WORK REQUIRED - Make an exact copy of all the entries, with the pictures left out.
★ ★ ★
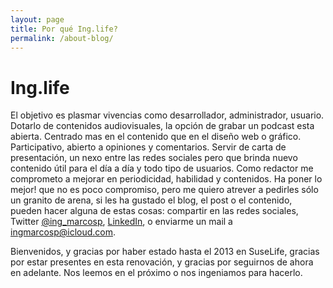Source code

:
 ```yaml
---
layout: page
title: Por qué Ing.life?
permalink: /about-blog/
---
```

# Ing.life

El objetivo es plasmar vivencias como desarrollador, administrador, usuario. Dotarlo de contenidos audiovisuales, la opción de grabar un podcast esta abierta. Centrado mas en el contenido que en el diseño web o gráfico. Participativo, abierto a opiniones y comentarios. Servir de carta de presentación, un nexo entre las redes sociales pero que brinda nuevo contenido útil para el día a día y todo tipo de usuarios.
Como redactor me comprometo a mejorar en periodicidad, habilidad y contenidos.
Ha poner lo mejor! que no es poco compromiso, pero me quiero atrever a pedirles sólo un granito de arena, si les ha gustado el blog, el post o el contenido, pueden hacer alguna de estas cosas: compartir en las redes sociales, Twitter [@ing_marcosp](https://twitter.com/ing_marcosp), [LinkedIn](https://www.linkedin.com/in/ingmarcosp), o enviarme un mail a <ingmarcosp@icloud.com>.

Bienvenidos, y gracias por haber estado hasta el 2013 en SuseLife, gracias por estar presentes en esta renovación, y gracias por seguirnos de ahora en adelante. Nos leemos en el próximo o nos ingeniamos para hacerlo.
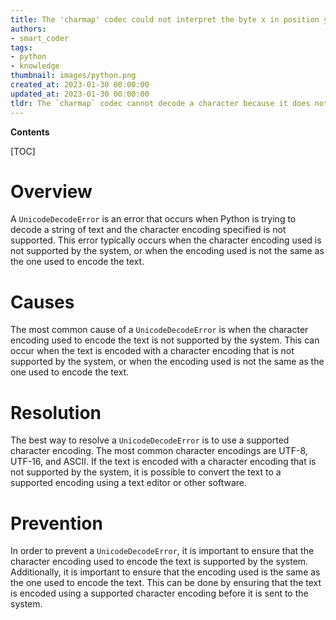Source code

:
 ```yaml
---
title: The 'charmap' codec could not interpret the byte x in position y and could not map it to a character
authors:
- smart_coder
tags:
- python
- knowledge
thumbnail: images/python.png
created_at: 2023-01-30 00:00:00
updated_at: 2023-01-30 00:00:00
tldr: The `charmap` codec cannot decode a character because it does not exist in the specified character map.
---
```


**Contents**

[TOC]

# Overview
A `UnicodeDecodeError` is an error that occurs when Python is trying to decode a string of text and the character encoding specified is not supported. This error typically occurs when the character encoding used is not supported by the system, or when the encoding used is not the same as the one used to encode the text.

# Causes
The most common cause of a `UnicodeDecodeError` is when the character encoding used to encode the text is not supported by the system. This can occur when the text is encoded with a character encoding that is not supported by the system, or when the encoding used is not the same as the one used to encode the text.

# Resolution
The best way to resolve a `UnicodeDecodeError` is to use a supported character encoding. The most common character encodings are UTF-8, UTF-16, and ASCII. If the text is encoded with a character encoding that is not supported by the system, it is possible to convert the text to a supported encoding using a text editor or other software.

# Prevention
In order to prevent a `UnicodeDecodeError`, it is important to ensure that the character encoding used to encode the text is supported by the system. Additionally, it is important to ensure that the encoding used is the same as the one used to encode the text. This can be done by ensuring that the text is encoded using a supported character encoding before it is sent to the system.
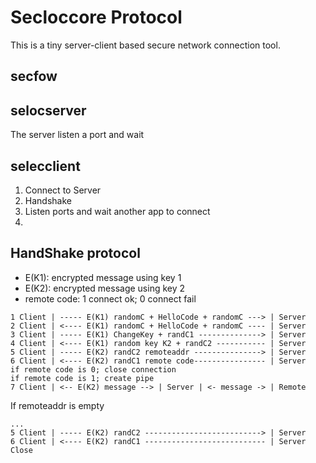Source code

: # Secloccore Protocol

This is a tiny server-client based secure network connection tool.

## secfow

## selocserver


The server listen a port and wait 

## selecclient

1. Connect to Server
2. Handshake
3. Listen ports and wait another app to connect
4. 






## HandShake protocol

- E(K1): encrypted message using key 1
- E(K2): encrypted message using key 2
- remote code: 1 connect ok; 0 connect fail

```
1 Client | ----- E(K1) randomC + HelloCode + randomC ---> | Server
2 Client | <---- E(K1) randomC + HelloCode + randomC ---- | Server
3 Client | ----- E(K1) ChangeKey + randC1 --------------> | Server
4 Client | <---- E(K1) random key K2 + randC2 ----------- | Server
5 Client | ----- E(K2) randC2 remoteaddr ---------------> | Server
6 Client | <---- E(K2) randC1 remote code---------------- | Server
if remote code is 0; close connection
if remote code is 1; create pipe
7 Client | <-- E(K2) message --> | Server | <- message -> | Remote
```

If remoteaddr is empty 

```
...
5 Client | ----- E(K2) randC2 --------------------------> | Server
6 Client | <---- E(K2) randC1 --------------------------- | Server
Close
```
★ ★ ★
EXERCISE RESPONSE -
Source code

:
 ```yaml
---
layout: page
title: Por qué Ing.life?
permalink: /about-blog/
---
```

# Ing.life

El objetivo es plasmar vivencias como desarrollador, administrador, usuario. Dotarlo de contenidos audiovisuales, la opción de grabar un podcast esta abierta. Centrado mas en el contenido que en el diseño web o gráfico. Participativo, abierto a opiniones y comentarios. Servir de carta de presentación, un nexo entre las redes sociales pero que brinda nuevo contenido útil para el día a día y todo tipo de usuarios.
Como redactor me comprometo a mejorar en periodicidad, habilidad y contenidos.
Ha poner lo mejor! que no es poco compromiso, pero me quiero atrever a pedirles sólo un granito de arena, si les ha gustado el blog, el post o el contenido, pueden hacer alguna de estas cosas: compartir en las redes sociales, Twitter [@ing_marcosp](https://twitter.com/ing_marcosp), [LinkedIn](https://www.linkedin.com/in/ingmarcosp), o enviarme un mail a <ingmarcosp@icloud.com>.

Bienvenidos, y gracias por haber estado hasta el 2013 en SuseLife, gracias por estar presentes en esta renovación, y gracias por seguirnos de ahora en adelante. Nos leemos en el próximo o nos ingeniamos para hacerlo.
Source code

:
 ```yaml
---
title: The 'charmap' codec could not interpret the byte x in position y and could not map it to a character
authors:
- smart_coder
tags:
- python
- knowledge
thumbnail: images/python.png
created_at: 2023-01-30 00:00:00
updated_at: 2023-01-30 00:00:00
tldr: The `charmap` codec cannot decode a character because it does not exist in the specified character map.
---
```


**Contents**

[TOC]

# Overview
A `UnicodeDecodeError` is an error that occurs when Python is trying to decode a string of text and the character encoding specified is not supported. This error typically occurs when the character encoding used is not supported by the system, or when the encoding used is not the same as the one used to encode the text.

# Causes
The most common cause of a `UnicodeDecodeError` is when the character encoding used to encode the text is not supported by the system. This can occur when the text is encoded with a character encoding that is not supported by the system, or when the encoding used is not the same as the one used to encode the text.

# Resolution
The best way to resolve a `UnicodeDecodeError` is to use a supported character encoding. The most common character encodings are UTF-8, UTF-16, and ASCII. If the text is encoded with a character encoding that is not supported by the system, it is possible to convert the text to a supported encoding using a text editor or other software.

# Prevention
In order to prevent a `UnicodeDecodeError`, it is important to ensure that the character encoding used to encode the text is supported by the system. Additionally, it is important to ensure that the encoding used is the same as the one used to encode the text. This can be done by ensuring that the text is encoded using a supported character encoding before it is sent to the system.
Source code

: # Secloccore Protocol

This is a tiny server-client based secure network connection tool.

## secfow

## selocserver


The server listen a port and wait 

## selecclient

1. Connect to Server
2. Handshake
3. Listen ports and wait another app to connect
4. 






## HandShake protocol

- E(K1): encrypted message using key 1
- E(K2): encrypted message using key 2
- remote code: 1 connect ok; 0 connect fail

```
1 Client | ----- E(K1) randomC + HelloCode + randomC ---> | Server
2 Client | <---- E(K1) randomC + HelloCode + randomC ---- | Server
3 Client | ----- E(K1) ChangeKey + randC1 --------------> | Server
4 Client | <---- E(K1) random key K2 + randC2 ----------- | Server
5 Client | ----- E(K2) randC2 remoteaddr ---------------> | Server
6 Client | <---- E(K2) randC1 remote code---------------- | Server
if remote code is 0; close connection
if remote code is 1; create pipe
7 Client | <-- E(K2) message --> | Server | <- message -> | Remote
```

If remoteaddr is empty 

```
...
5 Client | ----- E(K2) randC2 --------------------------> | Server
6 Client | <---- E(K2) randC1 --------------------------- | Server
Close
```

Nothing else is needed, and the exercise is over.